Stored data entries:
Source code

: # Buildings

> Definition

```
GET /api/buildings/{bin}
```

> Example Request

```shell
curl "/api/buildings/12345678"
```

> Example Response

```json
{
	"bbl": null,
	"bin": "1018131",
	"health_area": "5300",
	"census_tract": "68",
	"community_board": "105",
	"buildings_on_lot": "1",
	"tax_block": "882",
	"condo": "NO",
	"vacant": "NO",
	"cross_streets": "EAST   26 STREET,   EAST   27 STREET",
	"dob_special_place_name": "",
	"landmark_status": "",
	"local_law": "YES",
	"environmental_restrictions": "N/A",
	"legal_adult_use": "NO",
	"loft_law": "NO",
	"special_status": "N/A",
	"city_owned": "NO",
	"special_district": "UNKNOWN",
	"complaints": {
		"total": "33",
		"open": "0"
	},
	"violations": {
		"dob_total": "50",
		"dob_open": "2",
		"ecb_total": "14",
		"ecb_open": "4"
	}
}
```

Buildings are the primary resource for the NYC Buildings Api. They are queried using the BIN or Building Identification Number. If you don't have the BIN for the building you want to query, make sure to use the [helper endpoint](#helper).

*Task goal:* Give all of the entries again, word for word.

*Worked solution:*
Source code

: # Buildings

> Definition

```
GET /api/buildings/{bin}
```

> Example Request

```shell
curl "/api/buildings/12345678"
```

> Example Response

```json
{
	"bbl": null,
	"bin": "1018131",
	"health_area": "5300",
	"census_tract": "68",
	"community_board": "105",
	"buildings_on_lot": "1",
	"tax_block": "882",
	"condo": "NO",
	"vacant": "NO",
	"cross_streets": "EAST   26 STREET,   EAST   27 STREET",
	"dob_special_place_name": "",
	"landmark_status": "",
	"local_law": "YES",
	"environmental_restrictions": "N/A",
	"legal_adult_use": "NO",
	"loft_law": "NO",
	"special_status": "N/A",
	"city_owned": "NO",
	"special_district": "UNKNOWN",
	"complaints": {
		"total": "33",
		"open": "0"
	},
	"violations": {
		"dob_total": "50",
		"dob_open": "2",
		"ecb_total": "14",
		"ecb_open": "4"
	}
}
```

Buildings are the primary resource for the NYC Buildings Api. They are queried using the BIN or Building Identification Number. If you don't have the BIN for the building you want to query, make sure to use the [helper endpoint](#helper).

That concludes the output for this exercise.